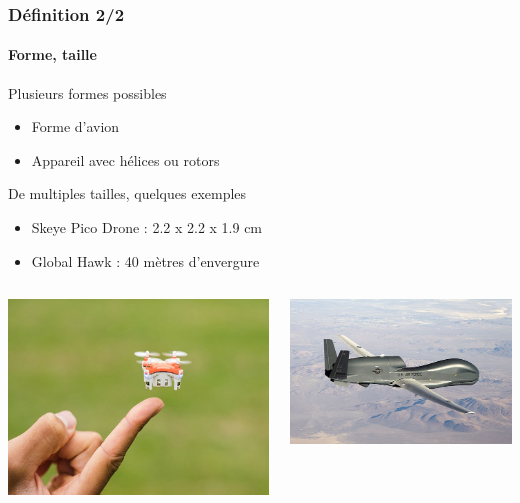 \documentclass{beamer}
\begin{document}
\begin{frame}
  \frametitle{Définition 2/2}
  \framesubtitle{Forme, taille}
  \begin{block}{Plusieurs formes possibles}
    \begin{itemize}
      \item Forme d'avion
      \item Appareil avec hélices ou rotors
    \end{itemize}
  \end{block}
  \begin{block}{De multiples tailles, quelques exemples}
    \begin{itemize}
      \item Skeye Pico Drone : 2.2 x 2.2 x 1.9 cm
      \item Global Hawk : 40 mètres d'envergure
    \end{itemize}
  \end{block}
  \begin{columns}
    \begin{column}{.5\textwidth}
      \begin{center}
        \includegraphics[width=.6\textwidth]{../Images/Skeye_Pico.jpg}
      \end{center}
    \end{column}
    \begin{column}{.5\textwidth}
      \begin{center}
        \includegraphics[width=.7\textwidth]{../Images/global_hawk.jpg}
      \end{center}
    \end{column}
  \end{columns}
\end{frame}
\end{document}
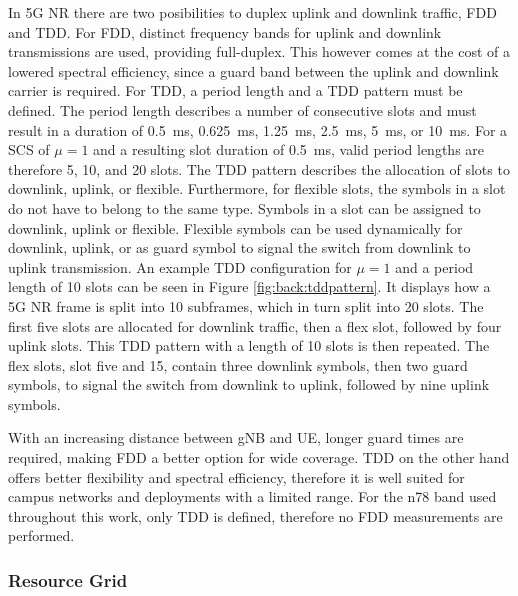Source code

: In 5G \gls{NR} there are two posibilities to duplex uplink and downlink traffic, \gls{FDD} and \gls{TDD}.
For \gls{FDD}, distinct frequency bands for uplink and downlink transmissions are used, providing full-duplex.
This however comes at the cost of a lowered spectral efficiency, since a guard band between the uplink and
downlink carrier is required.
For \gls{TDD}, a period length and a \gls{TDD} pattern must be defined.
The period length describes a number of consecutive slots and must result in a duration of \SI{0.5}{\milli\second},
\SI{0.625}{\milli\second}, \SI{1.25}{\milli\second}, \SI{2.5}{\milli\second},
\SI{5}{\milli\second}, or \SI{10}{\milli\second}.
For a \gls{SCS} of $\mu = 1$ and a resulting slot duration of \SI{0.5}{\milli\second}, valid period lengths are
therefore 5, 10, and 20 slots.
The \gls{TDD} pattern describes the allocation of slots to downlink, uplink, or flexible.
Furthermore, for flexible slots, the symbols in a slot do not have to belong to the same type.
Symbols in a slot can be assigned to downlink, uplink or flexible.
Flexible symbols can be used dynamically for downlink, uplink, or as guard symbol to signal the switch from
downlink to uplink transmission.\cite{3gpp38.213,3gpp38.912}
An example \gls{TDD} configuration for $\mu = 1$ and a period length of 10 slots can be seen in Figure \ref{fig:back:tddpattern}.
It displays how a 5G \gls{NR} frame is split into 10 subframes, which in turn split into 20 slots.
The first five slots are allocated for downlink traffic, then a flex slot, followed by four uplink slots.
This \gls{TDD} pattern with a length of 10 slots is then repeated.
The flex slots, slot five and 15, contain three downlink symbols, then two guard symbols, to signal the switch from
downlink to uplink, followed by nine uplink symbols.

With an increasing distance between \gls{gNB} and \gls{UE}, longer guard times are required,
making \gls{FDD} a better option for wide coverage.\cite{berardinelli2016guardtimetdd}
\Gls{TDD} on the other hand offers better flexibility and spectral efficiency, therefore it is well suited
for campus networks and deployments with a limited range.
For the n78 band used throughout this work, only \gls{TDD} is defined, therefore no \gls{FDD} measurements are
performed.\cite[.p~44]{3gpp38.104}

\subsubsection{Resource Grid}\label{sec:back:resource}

....................

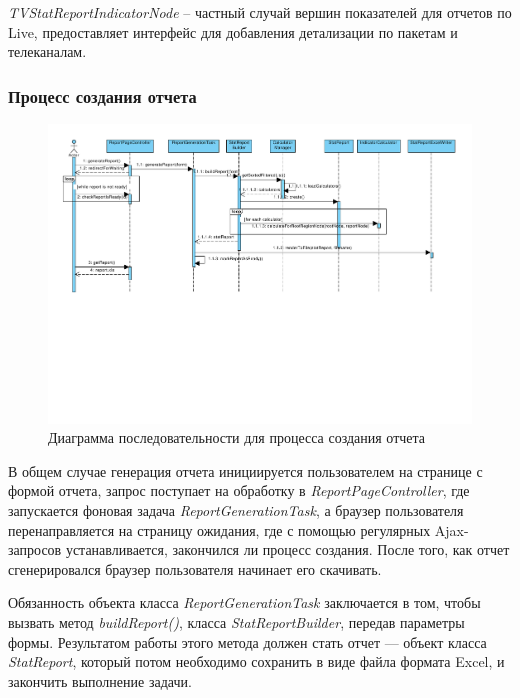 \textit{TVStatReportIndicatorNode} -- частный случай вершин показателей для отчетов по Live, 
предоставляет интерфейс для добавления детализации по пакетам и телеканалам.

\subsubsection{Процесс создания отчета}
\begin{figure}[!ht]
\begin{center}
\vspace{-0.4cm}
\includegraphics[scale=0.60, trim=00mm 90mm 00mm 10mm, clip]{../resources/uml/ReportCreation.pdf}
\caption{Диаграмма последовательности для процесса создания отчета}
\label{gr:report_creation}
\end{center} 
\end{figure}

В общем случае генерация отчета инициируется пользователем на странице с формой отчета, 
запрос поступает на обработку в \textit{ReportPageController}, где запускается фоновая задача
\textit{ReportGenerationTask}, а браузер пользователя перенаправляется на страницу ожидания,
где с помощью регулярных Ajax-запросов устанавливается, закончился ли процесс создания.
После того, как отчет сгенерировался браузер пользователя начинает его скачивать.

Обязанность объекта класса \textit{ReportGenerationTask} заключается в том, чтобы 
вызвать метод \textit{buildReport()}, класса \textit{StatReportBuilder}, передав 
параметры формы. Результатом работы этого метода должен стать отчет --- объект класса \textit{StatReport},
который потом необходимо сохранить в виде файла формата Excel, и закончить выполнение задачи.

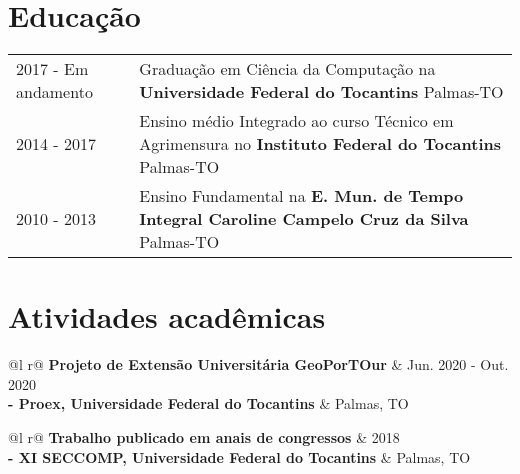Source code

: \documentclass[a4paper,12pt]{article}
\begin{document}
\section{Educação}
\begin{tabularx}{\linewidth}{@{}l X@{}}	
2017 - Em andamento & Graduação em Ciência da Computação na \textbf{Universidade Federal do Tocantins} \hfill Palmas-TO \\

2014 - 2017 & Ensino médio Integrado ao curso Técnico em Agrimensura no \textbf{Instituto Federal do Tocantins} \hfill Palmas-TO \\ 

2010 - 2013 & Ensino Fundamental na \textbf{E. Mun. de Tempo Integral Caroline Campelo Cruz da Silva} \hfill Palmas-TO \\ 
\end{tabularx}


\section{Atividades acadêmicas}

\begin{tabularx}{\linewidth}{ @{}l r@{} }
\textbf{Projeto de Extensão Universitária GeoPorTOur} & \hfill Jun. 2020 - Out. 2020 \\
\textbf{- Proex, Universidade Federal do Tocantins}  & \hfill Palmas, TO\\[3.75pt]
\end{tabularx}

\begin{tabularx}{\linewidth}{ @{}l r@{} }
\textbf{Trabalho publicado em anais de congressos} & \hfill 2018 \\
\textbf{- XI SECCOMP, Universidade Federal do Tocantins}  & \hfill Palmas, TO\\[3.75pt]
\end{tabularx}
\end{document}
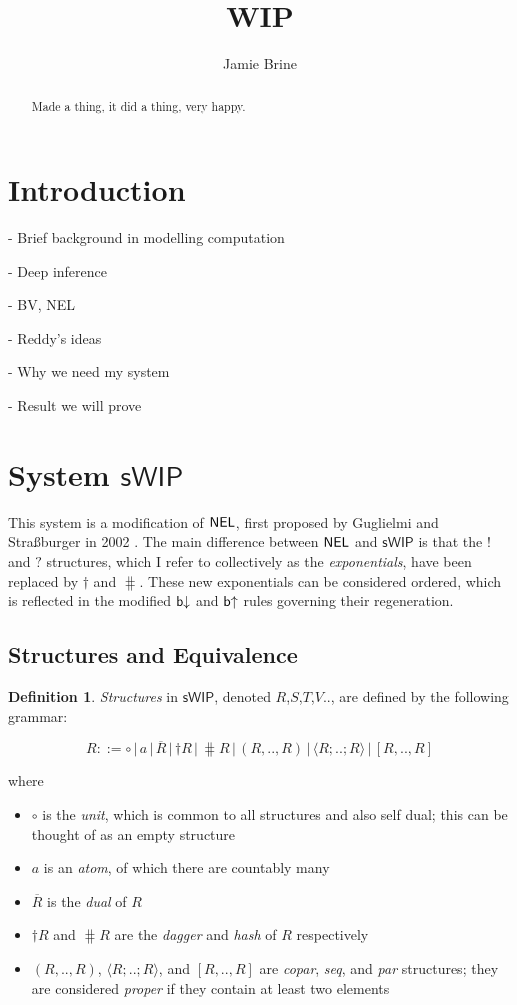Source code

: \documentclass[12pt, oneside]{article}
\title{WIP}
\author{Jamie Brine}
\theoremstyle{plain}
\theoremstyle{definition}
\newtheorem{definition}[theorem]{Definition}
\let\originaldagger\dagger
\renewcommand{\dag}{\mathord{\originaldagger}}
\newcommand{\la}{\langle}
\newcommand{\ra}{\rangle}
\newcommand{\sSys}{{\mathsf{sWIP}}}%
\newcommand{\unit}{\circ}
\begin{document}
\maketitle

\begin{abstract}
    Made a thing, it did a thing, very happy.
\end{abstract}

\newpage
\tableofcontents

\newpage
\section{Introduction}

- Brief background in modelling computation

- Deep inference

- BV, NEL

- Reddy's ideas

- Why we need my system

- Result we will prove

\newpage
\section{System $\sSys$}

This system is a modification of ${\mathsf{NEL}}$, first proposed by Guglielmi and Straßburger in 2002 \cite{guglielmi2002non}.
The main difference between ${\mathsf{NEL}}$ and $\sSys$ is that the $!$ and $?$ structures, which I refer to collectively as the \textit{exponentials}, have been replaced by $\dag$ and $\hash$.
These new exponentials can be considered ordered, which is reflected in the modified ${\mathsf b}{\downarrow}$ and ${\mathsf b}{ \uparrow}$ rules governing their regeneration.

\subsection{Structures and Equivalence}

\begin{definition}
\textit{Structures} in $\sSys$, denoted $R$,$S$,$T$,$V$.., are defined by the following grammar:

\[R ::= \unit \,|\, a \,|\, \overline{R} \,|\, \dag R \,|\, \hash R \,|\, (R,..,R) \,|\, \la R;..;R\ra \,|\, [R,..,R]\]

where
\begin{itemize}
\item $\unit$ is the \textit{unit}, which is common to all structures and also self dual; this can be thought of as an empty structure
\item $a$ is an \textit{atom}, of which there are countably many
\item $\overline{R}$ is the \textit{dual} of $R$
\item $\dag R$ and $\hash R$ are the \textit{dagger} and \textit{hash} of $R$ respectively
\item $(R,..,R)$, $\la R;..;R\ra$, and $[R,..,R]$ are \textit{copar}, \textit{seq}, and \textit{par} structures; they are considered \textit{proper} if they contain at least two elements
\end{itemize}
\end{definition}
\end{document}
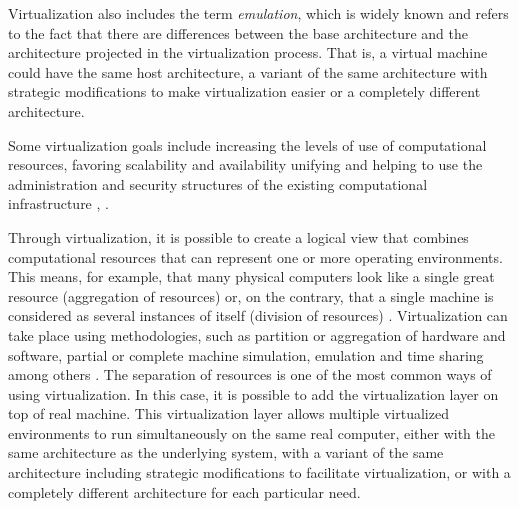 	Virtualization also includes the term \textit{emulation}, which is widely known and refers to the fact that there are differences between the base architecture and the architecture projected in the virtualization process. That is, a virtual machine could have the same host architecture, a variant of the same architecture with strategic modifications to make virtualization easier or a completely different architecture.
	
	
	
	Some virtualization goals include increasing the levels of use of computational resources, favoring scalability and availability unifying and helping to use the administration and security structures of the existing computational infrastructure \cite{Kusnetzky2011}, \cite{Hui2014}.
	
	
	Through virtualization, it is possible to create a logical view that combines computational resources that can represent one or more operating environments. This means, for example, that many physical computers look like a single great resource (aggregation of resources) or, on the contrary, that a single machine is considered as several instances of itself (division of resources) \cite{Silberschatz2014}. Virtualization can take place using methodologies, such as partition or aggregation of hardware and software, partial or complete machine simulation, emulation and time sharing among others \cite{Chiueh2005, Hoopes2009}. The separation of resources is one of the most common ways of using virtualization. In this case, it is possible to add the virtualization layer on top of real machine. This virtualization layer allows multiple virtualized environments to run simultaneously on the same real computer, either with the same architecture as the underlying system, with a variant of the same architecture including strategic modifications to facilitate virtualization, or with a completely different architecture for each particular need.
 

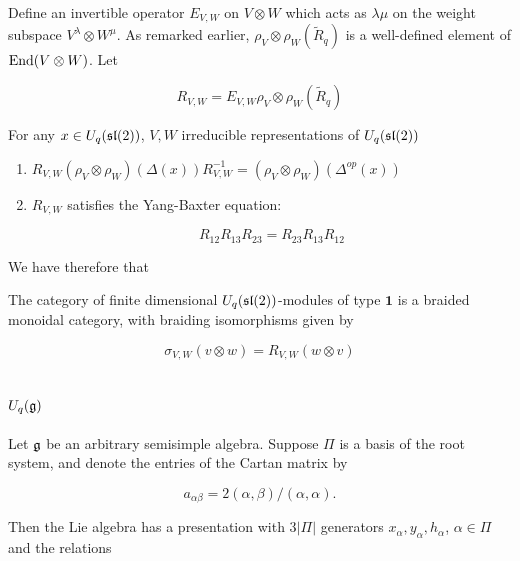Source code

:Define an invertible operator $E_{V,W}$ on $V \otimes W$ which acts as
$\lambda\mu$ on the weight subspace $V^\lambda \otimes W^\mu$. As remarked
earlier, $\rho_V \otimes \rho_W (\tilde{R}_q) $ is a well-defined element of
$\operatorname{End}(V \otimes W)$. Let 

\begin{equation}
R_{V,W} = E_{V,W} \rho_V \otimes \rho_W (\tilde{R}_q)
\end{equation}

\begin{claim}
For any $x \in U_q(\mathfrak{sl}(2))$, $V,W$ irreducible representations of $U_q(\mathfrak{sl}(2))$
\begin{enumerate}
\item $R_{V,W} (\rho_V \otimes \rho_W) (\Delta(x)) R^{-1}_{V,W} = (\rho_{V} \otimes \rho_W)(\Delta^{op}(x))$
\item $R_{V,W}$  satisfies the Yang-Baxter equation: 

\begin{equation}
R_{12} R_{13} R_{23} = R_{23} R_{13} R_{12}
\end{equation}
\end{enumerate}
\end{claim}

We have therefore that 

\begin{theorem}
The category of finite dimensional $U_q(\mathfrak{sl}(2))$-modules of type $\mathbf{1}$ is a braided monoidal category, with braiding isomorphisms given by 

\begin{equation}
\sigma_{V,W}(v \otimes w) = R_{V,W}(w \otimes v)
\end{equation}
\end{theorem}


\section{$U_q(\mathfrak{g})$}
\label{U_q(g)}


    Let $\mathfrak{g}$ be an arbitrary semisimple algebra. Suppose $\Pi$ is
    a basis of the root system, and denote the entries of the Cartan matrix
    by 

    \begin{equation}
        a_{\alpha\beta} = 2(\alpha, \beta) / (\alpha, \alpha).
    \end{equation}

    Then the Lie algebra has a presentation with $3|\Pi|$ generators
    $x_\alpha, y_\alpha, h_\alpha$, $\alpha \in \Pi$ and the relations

....................

### Exercise brief
Exact copy, pictures excluded: every line above from the one containing "least two elements" to the one containing "Some virtualization goals", inclusive, and nothing more.

### Problem solution
\item $(R,..,R)$, $\la R;..;R\ra$, and $[R,..,R]$ are \textit{copar}, \textit{seq}, and \textit{par} structures; they are considered \textit{proper} if they contain at least two elements
\end{itemize}
\end{definition}
\end{document}
 	Virtualization also includes the term \textit{emulation}, which is widely known and refers to the fact that there are differences between the base architecture and the architecture projected in the virtualization process. That is, a virtual machine could have the same host architecture, a variant of the same architecture with strategic modifications to make virtualization easier or a completely different architecture.
	
	
	
	Some virtualization goals include increasing the levels of use of computational resources, favoring scalability and availability unifying and helping to use the administration and security structures of the existing computational infrastructure \cite{Kusnetzky2011}, \cite{Hui2014}.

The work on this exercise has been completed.